Prompt |
Extract all lines that hold "executions" from the records below.

Stored items
# # # #
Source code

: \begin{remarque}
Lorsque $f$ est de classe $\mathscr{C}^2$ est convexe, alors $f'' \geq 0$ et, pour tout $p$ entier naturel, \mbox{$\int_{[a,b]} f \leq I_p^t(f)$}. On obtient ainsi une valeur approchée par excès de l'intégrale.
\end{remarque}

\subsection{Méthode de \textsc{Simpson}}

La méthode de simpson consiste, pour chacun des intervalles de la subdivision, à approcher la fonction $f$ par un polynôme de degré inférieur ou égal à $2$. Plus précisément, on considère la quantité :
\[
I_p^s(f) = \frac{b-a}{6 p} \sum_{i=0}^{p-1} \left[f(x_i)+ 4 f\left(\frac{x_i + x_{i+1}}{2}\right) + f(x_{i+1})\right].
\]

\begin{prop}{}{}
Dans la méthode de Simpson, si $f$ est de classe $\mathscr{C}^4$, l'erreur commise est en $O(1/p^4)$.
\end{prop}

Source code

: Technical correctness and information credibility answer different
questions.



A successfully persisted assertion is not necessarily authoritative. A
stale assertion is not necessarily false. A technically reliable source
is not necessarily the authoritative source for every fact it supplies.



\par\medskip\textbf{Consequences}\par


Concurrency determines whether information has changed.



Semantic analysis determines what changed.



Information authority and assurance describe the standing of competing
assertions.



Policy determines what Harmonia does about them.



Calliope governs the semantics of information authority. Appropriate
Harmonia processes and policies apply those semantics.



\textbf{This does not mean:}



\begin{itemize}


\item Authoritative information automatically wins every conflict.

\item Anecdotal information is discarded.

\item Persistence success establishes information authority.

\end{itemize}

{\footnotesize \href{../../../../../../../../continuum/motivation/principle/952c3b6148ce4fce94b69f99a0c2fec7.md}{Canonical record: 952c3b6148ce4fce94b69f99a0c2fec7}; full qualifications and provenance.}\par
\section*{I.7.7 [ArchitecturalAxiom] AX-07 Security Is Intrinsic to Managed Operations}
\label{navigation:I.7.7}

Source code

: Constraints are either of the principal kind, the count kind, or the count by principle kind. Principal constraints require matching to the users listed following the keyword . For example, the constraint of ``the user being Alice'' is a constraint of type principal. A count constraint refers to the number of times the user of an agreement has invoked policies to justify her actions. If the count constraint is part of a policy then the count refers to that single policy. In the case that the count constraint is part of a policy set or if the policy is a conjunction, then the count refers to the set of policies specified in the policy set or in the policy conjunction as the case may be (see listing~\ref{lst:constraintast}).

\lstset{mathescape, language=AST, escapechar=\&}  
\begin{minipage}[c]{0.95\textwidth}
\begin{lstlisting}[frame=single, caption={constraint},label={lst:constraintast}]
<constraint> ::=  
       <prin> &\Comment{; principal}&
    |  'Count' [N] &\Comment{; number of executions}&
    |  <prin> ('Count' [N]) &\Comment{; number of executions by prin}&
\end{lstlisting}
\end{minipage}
# # # #
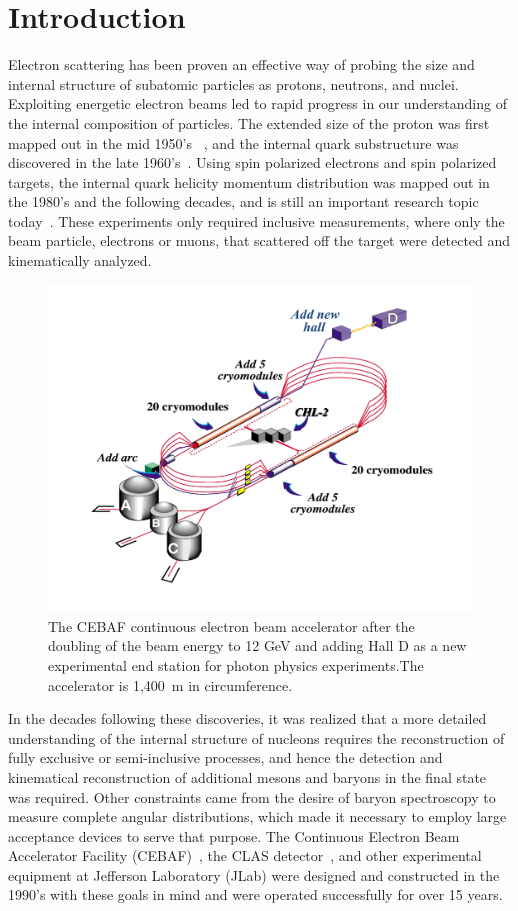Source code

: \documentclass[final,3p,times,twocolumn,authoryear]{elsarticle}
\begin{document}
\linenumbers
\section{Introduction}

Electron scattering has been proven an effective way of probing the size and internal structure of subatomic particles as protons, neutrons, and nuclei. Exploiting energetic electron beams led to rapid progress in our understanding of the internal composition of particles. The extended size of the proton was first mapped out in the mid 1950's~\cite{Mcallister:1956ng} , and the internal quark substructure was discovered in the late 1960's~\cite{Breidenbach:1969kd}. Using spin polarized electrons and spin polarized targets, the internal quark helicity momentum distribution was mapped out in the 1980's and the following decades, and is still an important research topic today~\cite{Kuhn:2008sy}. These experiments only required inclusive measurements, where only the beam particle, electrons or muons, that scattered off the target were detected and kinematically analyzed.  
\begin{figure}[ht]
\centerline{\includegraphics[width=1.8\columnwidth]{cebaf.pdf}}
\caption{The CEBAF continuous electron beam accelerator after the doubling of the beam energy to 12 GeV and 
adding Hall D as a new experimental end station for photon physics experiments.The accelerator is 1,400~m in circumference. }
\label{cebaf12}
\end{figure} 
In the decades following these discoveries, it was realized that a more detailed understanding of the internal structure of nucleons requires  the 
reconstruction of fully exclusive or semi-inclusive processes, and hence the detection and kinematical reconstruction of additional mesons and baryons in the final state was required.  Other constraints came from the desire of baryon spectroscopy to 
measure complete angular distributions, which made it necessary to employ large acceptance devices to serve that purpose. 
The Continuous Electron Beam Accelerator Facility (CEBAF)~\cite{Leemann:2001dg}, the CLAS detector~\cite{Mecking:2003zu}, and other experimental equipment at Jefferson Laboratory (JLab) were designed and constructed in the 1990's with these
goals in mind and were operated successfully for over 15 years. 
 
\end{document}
# # # #
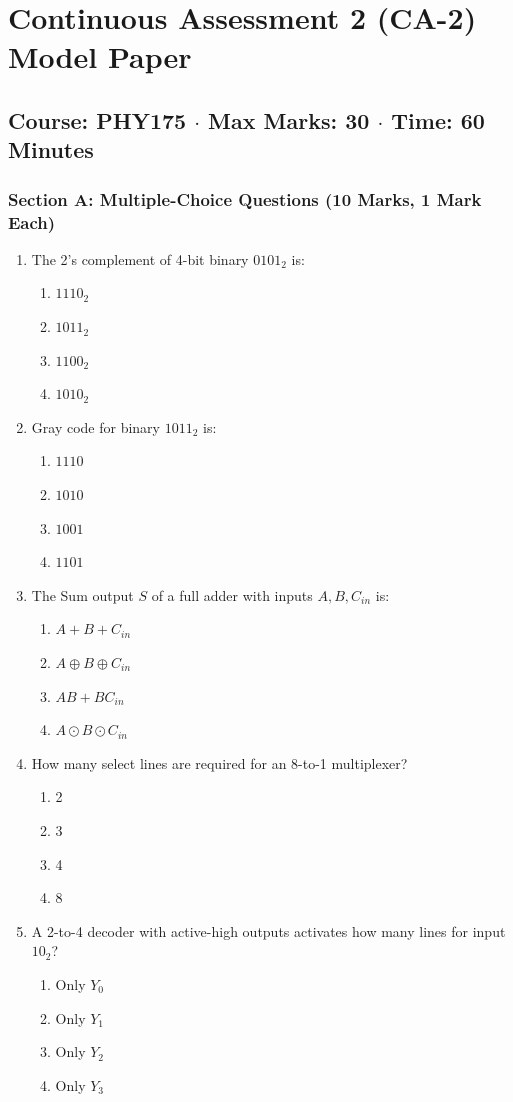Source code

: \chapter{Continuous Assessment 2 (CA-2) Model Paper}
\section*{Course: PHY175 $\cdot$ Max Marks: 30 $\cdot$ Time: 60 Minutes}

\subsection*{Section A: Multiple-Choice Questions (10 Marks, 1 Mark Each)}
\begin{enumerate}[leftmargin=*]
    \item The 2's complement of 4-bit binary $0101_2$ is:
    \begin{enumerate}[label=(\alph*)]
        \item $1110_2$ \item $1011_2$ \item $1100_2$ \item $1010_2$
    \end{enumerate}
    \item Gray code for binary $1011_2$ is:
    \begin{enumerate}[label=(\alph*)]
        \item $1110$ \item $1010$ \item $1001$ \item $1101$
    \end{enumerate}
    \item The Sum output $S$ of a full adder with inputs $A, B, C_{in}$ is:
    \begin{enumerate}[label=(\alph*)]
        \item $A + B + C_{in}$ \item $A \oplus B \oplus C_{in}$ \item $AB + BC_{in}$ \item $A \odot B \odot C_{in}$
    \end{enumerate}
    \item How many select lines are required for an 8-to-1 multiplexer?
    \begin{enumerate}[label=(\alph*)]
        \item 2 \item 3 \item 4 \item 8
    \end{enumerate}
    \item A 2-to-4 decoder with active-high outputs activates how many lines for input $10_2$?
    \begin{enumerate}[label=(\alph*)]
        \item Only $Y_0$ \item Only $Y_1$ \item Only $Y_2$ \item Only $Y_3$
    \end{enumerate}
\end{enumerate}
# # # #
Solution to this problem |
    |  'Count' [N] &\Comment{; number of executions}&
    |  <prin> ('Count' [N]) &\Comment{; number of executions by prin}&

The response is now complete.